Examples of materials of the metal plate and the metal foil may
include metal such as copper, stainless steel, aluminum, nickel,
tin, lead, gold, silver, iron, titanium, and alloy including at
least one type of the above-described metal. As to the plastic
plate, in order to suppress permeation of water, it is preferred to
use a plastic plate having a surface coated with a film such as an
SiON film and an SiN film. Note that the substrate 10 may be rigid
or flexible. Further, in the organic electroluminescence element,
the substrate 10 is not limited to a substrate such as a
transparent glass substrate and a transparent plastic substrate,
but the substrate 10 can be made of material which may have
relatively high mechanical strength, be inexpensive, and have a gas
barrier property, chemical resistance, and heat resistance.
Further, in a case where the substrate 10 is made of material
having electrical conductivity such as a metal plate and metal
foil, the substrate 10 may serve as a part of the first electrode
20 or as the first electrode 20 per se.
[0047] In a case where the substrate 10 is formed of a glass
substrate, unevenness of the surface of the substrate 10 may cause
a leak current of the organic electroluminescence element (i.e. may
cause deterioration of the organic electroluminescence element).

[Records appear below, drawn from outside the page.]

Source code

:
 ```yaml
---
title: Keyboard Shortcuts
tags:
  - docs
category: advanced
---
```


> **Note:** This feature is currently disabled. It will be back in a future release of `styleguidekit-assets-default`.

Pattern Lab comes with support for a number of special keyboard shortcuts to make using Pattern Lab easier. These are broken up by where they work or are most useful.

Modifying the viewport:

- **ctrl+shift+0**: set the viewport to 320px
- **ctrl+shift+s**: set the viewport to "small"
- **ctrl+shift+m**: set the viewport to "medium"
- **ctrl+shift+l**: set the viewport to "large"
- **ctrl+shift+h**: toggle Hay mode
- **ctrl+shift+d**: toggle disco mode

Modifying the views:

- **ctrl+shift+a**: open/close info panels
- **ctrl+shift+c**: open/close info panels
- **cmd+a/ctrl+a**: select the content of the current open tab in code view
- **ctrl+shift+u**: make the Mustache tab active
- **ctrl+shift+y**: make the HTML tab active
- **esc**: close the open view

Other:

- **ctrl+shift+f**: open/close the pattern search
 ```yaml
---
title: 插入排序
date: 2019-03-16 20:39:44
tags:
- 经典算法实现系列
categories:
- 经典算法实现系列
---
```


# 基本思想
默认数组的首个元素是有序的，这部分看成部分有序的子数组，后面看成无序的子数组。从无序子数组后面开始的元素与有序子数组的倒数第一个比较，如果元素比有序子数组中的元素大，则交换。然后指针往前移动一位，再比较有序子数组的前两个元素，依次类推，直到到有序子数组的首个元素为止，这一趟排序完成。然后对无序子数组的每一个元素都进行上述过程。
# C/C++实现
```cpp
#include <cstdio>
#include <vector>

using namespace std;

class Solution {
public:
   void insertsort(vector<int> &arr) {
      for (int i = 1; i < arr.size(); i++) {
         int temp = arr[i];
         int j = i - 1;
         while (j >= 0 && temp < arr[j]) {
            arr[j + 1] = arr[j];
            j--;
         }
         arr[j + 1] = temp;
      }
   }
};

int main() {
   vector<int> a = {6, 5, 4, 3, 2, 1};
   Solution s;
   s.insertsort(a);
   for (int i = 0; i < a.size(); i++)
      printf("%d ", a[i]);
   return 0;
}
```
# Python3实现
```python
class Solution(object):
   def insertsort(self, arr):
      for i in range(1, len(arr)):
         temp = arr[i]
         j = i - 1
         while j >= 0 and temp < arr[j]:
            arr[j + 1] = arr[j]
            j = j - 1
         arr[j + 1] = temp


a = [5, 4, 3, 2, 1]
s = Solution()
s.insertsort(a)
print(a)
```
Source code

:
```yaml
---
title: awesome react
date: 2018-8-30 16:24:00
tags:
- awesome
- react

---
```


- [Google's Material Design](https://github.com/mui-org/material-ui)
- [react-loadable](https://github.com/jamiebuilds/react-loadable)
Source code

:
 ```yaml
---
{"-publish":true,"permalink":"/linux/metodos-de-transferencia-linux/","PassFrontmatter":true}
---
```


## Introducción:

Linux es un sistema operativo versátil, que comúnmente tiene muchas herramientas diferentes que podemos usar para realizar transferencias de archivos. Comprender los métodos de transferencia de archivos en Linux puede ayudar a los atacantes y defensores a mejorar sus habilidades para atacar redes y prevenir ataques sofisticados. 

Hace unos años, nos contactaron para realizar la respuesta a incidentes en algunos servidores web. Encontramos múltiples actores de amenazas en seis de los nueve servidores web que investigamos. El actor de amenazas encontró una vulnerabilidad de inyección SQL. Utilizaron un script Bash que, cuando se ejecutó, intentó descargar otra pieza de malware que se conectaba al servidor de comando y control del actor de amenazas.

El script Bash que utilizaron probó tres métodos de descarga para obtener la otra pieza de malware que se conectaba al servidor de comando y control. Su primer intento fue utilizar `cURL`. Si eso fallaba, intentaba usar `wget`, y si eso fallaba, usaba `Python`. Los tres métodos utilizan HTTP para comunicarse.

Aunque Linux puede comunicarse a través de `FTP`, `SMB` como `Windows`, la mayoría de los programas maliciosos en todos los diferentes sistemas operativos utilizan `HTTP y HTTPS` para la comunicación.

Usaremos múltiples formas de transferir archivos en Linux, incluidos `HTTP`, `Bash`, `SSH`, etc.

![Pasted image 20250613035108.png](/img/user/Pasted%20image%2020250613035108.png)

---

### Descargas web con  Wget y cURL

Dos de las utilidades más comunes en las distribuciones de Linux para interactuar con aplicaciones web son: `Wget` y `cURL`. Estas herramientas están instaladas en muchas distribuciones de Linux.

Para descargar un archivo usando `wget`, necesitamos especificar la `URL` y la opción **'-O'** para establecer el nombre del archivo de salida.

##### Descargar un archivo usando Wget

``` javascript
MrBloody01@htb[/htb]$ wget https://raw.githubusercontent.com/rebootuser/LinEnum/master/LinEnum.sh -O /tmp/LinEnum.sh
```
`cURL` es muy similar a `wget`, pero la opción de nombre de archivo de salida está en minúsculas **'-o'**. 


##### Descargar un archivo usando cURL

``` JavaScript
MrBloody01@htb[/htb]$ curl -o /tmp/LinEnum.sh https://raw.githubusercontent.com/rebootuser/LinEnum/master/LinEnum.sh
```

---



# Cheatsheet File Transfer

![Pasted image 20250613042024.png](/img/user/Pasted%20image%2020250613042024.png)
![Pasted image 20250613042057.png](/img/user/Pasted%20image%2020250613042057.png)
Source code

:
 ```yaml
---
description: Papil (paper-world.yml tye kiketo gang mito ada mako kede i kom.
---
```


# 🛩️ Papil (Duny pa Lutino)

Therefore, in the case where a glass substrate is used for the
substrate 10, it is preferred to prepare a glass substrate for
device formation which is highly-polished such that the surface has
sufficiently small roughness. With regard to the surface roughness
of the surface of the substrate 10, an arithmetic average roughness
Ra defined in JIS B 0601-2001 (ISO 4287-1997) is preferably 10 nm
or less and is more preferably several nm or less. In contrast,
when a plastic plate is used for the substrate 10, it is possible
to obtain a substrate which has an arithmetical average roughness
Ra of the surface that is several nm or less, at lower cost,
without performing highly precise polishing particularly.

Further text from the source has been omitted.